To All the Man Booker Nominees as the Shortlist is Announced

So the Man Booker shortlist has been announced. Jim Crace (no surprise there), Colm Toibin (for the third time), Eleanor Catton (why not? Thought they might), NoViolet Bulawayo, Ruth Ozeki and Jhumpa Lahiri (*checks again, slightly taken aback*).

While I am extremely pleased that the list includes four women, I think some excellent, original writing has been elbowed out by vast, sometimes sensational, plots. Every year I find myself somewhat mystified by the choices that are made. Wonderful novels aren’t even shortlisted, some fairly mediocre ones make the cut. Some glorious ones make the cut too. But not in any way that makes quantifiable sense.

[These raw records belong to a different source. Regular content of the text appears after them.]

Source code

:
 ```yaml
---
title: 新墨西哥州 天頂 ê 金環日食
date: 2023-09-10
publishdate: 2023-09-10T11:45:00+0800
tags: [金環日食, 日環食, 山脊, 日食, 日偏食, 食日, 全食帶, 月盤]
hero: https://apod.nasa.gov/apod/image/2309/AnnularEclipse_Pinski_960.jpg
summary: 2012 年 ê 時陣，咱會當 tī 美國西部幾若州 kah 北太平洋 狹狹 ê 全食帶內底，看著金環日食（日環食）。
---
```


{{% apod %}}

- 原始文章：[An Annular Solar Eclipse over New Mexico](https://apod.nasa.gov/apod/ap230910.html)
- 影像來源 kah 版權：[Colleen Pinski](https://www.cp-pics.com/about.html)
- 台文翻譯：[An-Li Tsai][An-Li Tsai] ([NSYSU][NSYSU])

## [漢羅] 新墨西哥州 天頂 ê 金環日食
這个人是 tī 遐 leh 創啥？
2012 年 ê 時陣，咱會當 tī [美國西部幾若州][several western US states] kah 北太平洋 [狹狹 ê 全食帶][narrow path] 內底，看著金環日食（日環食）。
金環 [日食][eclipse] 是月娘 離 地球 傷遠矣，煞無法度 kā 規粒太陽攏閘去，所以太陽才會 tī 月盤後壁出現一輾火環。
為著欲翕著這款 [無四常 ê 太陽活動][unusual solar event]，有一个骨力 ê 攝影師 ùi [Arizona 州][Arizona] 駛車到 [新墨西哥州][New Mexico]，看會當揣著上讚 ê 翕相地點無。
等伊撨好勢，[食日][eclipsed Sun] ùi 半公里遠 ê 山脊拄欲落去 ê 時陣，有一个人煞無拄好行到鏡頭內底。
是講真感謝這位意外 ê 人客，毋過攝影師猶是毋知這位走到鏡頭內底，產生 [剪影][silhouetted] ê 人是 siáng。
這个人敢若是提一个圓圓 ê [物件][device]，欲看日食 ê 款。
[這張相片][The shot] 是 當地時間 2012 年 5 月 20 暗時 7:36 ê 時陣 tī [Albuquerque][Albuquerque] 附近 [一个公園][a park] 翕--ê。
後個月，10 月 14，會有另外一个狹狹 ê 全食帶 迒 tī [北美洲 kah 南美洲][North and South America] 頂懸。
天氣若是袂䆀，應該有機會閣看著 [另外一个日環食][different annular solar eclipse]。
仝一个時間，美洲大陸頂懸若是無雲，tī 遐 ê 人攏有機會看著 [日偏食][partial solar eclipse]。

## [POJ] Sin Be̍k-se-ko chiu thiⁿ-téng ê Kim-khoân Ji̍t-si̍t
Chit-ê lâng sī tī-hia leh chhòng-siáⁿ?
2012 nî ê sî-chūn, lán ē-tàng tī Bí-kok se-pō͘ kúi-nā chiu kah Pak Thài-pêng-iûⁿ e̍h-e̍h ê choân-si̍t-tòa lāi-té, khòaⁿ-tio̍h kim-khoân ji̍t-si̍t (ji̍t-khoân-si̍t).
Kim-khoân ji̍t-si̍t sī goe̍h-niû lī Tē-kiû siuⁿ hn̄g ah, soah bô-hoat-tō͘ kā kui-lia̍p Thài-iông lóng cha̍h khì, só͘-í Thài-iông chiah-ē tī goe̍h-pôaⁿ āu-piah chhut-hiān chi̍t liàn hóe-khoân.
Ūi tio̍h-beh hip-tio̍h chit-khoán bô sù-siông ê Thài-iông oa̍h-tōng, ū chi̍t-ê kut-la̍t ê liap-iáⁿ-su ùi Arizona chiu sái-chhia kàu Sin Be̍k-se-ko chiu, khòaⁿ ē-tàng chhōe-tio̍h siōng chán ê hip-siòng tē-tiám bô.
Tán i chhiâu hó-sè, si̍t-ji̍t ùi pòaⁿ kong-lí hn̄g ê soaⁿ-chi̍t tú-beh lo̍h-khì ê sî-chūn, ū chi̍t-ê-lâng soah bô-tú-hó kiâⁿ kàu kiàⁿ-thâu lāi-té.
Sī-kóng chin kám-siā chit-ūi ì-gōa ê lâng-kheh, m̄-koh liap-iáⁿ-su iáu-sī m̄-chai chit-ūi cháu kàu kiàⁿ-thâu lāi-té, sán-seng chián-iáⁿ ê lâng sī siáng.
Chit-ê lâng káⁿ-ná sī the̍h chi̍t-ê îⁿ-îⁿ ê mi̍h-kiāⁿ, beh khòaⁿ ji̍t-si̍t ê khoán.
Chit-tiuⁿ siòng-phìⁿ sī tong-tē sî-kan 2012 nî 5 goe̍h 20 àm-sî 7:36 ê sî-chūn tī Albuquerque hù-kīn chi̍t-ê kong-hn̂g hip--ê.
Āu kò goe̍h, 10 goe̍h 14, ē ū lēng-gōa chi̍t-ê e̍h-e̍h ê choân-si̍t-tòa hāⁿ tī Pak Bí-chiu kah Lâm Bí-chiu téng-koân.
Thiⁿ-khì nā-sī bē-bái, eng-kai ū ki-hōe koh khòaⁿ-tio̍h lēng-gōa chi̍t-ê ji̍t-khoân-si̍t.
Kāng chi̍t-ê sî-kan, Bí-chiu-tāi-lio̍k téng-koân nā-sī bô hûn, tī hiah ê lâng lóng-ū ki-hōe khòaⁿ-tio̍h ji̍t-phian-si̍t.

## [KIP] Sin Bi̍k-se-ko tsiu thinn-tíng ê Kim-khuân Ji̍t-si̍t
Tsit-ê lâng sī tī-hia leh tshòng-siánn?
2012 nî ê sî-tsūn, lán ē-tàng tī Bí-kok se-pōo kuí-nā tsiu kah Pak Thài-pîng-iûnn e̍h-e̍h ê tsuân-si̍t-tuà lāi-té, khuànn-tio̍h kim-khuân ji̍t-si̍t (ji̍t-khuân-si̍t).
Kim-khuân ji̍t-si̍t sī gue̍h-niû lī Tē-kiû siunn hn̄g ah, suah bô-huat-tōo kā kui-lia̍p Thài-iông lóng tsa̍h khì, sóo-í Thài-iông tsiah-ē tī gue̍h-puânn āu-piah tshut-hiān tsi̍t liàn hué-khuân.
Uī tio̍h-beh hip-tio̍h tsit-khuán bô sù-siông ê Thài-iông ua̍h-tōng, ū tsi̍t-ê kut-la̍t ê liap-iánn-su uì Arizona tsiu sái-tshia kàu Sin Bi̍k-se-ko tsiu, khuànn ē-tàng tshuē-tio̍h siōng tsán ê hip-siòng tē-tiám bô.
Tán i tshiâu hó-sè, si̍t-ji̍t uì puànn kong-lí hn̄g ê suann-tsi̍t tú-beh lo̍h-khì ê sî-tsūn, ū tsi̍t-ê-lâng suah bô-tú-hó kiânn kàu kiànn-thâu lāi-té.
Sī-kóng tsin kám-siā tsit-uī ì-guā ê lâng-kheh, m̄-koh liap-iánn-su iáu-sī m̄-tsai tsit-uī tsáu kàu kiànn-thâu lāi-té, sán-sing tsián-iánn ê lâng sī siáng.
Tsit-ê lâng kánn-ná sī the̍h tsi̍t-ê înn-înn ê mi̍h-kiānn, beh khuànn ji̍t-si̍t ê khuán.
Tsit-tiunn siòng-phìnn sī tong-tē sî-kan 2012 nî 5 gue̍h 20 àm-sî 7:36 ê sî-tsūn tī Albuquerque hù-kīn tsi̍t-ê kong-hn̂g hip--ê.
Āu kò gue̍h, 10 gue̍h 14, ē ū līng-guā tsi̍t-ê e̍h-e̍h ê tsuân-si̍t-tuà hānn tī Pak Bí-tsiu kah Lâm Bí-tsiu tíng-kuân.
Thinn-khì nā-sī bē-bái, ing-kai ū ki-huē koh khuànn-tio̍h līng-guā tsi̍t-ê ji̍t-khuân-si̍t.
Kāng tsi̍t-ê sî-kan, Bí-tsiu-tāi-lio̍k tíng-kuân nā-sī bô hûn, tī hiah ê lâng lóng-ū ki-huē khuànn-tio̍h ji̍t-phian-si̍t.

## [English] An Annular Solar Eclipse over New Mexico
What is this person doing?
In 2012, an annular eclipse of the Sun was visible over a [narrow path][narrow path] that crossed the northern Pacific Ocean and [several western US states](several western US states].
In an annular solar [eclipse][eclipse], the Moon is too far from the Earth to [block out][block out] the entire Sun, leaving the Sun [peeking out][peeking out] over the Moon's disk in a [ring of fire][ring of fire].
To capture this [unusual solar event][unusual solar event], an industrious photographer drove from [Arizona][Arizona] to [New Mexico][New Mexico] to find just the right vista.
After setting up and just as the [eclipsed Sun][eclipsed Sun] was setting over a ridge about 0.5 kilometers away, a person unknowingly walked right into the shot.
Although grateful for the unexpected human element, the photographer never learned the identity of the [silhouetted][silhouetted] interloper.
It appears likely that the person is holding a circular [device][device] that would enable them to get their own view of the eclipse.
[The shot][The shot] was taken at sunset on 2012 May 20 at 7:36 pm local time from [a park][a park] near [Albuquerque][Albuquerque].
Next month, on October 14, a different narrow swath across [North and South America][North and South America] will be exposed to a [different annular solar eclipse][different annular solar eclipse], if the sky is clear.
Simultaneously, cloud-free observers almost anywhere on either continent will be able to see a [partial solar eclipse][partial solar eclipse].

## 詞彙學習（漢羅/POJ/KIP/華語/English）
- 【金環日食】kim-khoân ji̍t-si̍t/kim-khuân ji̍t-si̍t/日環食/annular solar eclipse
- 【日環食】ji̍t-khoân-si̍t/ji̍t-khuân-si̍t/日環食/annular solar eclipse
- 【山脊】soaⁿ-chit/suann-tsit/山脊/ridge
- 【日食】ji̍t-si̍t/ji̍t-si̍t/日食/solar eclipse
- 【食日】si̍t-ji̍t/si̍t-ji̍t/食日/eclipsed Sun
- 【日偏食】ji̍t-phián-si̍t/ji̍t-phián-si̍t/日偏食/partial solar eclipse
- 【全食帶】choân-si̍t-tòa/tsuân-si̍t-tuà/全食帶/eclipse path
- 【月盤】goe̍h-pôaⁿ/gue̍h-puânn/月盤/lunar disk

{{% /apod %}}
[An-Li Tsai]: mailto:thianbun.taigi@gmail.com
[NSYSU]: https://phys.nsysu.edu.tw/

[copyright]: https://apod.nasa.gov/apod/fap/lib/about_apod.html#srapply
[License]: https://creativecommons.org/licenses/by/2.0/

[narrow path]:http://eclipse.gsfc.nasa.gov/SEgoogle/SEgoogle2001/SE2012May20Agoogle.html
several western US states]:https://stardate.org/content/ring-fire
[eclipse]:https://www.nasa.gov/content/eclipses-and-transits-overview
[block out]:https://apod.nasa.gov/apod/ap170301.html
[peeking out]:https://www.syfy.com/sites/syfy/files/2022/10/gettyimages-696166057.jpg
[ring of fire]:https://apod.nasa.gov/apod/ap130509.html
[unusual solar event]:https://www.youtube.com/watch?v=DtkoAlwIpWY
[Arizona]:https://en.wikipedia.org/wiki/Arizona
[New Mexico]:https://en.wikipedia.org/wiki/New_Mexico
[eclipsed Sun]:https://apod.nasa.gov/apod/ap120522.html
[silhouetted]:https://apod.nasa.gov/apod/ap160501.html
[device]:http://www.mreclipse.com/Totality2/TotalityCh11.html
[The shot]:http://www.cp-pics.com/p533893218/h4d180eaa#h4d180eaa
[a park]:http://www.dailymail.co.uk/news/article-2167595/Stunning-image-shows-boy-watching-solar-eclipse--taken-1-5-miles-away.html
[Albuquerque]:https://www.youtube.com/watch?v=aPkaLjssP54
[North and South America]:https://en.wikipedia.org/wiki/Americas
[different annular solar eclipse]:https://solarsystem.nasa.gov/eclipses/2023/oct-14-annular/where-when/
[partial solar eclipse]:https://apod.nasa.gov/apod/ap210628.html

I’ve often read the Booker shortlist, but this is the first year I’ve read the entire longlist. I’m so glad I did. Fancy missing out on The Marrying of Chani Kaufman, or Unexploded. My arms might have thanked me for missing out on Richard House’s The Kills – boy was that a heavy hardback – but it has been so interesting to see the rise of digital books, and to note the different reactions to The Kills from those who read the enhanced digital version and those who (like me) stuck to the traditional paper (for paper read brick) format.

I feel slighted on behalf of the novels that weren’t shortlisted, even though they didn’t all appeal to me personally. My criticism of Macleod’s Unexploded was that its historical setting felt apart from the themes and concerns of the plot and characters. But she’d have been brilliant on the shortlist. It’ll all be about Eleanor Catton now, who is young and beautiful and whose novel is long and clever and all twisty-turny. Is that what we are looking for in our literature now? I’m pleased for her, as I am for all the shortlisted novelists. But as we now start lionizing the shortlisted novelists, let’s not forget those who got themselves all prepared for the South Bank event tonight, whose novels are the product of just as much love, talent and blood as the ones whose writers will be on the stage.

May the shortlisted show as much humility as the out-of-the-running longlisted have shown grace. And thank you all for writing.